What for?

May 6, 2008 06:37 GMT  ·  By
A Neandertal skull discovered in Israel with a wide gap between the vertical back part of the jaw and the wisdom teeth
   A Neandertal skull discovered in Israel with a wide gap between the vertical back part of the jaw and the wisdom teeth

The Neanderthals emerged in Europe 350,000 years ago and later on expanded into neighboring areas of western Asia. About 45,000 years ago, the Neanderthals began to be displaced by modern humans (Homo sapiens) coming from Africa and, 24,000 years ago, they became extinct. With the passing of time, we are getting increasingly more information about our extinct cousins, like this new research, presented during an April 2008 meeting of the Paleoanthropology Society in Vancouver, Canada: Neanderthals, aside from having mouths larger than ours, could also open them unusually wide.
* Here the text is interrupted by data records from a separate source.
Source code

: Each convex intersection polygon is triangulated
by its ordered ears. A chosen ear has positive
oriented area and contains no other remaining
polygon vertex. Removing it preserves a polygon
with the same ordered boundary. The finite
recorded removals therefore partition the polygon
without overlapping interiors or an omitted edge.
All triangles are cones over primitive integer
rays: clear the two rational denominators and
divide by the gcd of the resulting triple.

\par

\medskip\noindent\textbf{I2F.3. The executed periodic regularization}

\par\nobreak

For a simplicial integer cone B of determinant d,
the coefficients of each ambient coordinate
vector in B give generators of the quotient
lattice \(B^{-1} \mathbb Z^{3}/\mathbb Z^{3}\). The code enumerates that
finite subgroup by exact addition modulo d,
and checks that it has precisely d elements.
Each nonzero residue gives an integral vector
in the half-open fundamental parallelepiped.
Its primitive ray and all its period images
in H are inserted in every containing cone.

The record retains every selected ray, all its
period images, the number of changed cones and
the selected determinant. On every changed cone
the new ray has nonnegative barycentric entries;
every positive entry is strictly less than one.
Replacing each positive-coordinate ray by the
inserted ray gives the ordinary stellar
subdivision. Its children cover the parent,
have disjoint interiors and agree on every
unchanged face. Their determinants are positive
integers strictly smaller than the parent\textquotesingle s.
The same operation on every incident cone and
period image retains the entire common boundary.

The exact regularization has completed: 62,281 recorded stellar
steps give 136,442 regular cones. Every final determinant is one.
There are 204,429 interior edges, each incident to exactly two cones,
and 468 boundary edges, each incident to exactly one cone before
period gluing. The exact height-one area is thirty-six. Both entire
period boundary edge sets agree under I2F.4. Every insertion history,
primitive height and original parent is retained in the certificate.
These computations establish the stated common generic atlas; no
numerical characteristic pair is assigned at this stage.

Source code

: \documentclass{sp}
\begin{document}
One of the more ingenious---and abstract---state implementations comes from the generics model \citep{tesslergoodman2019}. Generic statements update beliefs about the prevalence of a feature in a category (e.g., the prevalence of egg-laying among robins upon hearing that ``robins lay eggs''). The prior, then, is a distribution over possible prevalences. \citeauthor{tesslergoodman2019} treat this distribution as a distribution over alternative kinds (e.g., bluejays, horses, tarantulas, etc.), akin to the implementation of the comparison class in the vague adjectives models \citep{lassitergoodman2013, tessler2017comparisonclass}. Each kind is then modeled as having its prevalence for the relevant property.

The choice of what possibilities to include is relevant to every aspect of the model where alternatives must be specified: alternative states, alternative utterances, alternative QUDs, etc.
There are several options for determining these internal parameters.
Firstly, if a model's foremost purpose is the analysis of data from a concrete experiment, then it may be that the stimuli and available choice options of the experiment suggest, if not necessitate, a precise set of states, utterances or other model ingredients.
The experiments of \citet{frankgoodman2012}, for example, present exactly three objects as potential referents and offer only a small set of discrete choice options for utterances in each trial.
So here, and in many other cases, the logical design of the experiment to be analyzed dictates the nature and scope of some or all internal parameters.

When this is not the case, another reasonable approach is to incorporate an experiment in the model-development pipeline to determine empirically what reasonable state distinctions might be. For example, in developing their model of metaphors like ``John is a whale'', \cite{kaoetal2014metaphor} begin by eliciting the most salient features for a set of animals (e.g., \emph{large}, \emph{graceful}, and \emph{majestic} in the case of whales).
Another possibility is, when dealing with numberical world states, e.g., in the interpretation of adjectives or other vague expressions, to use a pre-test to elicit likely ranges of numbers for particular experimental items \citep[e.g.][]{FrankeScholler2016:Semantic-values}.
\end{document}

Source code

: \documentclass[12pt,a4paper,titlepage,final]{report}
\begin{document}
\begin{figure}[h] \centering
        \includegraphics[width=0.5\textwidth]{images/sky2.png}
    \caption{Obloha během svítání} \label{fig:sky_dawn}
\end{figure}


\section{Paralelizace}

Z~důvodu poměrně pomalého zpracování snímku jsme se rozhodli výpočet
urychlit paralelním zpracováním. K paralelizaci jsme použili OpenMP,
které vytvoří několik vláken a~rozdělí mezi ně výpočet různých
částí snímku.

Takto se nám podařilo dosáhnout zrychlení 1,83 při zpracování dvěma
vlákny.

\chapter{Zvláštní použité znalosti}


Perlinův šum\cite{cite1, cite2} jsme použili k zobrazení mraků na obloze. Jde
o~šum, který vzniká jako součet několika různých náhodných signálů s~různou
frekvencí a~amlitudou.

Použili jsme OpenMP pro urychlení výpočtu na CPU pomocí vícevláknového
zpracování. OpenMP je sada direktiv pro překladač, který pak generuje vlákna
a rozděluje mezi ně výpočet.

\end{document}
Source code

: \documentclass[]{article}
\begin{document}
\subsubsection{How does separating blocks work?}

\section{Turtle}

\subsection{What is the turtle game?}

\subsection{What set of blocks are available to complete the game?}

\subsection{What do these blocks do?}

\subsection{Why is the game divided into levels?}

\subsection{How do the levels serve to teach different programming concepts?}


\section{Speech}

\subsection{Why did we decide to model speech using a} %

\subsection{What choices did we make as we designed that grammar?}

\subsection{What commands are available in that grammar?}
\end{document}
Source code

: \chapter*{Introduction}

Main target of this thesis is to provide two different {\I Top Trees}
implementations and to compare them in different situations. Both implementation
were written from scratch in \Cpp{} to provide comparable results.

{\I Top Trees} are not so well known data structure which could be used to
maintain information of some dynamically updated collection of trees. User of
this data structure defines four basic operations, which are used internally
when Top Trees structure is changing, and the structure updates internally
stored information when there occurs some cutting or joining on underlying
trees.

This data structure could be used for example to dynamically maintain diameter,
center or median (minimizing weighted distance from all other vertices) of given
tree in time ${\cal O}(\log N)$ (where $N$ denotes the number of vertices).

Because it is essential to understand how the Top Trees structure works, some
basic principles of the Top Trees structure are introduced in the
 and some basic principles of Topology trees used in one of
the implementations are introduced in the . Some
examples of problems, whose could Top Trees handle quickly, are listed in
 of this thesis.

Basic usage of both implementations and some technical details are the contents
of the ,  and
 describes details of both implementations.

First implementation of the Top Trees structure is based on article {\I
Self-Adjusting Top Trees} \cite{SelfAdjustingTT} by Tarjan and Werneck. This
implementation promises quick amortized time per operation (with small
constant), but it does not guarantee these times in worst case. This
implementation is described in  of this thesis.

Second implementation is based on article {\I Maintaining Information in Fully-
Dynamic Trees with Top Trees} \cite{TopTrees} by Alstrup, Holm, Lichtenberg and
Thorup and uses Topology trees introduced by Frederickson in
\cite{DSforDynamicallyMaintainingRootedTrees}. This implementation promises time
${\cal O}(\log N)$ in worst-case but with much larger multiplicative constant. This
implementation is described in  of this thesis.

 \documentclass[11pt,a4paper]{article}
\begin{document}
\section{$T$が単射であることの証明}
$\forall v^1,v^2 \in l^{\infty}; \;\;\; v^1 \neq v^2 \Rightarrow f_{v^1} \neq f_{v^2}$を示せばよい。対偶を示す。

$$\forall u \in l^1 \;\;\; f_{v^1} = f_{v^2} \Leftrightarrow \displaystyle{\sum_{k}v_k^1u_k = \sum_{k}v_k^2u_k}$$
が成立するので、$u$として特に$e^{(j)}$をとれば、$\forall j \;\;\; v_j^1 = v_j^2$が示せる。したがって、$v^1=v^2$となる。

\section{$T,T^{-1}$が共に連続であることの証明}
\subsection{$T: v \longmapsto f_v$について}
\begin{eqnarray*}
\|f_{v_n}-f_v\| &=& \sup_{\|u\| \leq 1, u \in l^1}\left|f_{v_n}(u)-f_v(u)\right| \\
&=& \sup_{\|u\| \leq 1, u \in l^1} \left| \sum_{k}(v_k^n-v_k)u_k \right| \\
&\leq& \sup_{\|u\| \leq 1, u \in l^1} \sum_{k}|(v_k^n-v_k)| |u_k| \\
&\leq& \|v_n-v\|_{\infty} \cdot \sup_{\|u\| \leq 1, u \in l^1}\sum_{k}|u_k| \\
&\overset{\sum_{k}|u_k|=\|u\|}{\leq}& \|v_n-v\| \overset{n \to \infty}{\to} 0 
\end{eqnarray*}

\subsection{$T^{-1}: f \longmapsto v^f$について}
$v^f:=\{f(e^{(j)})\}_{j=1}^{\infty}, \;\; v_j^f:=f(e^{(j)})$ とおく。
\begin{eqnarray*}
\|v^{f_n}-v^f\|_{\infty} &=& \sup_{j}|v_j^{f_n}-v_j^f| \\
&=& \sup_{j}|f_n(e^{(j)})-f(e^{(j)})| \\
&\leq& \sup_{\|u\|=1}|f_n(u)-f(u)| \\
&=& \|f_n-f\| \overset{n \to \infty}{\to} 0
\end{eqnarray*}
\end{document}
This was possible due to a combination of factors, like facial structure, forward-positioned molars, and an extremely large gap between the vertical parts of the back of the jaw, as found by the team made of Yoel Rak, a professor of anatomy at the Tel Aviv University's Sackler Faculty of Medicine, and William Hylander, an expert on jaw biomechanics at Duke University. The Homo sapiens and its direct lineage do not display these characters. Still, the researchers did not make a precise measurement of how wide Neanderthals could open their mouths. "This ability is connected to the length of the muscle fibers, which, of course, we don't have," said Rak.

It was the increased space behind the Neanderthals' molars in particular that permitted them to have the huge bites. The authors of the research just took a guess at how this could also be connected to the size of the food consumed by Neanderthals, but this is just a speculation at this point. Neanderthals consumed anything, from plant food to large preys, and they also butchered and cooked meat.

"They didn't have to put a whole [animal] leg in their mouths. I would suspect that the Neanderthals were probably as adept as we are in cutting their food into manageable sizes," Alan Mann, a physical anthropologist at Princeton University, told National Geographic News.

"A large mouth structure may not have been exclusive to Neanderthals but was also present in earlier human species. Instead of eating habits, the change in gape size may be due more to the evolution of the skull: as the braincase expanded, the face moved under it. What has changed is the architecture that we begin to see in modern humans, where the face and the braincase have different kinds of structural relationships. This has produced a change in our ability to open our mouths," Mann explained.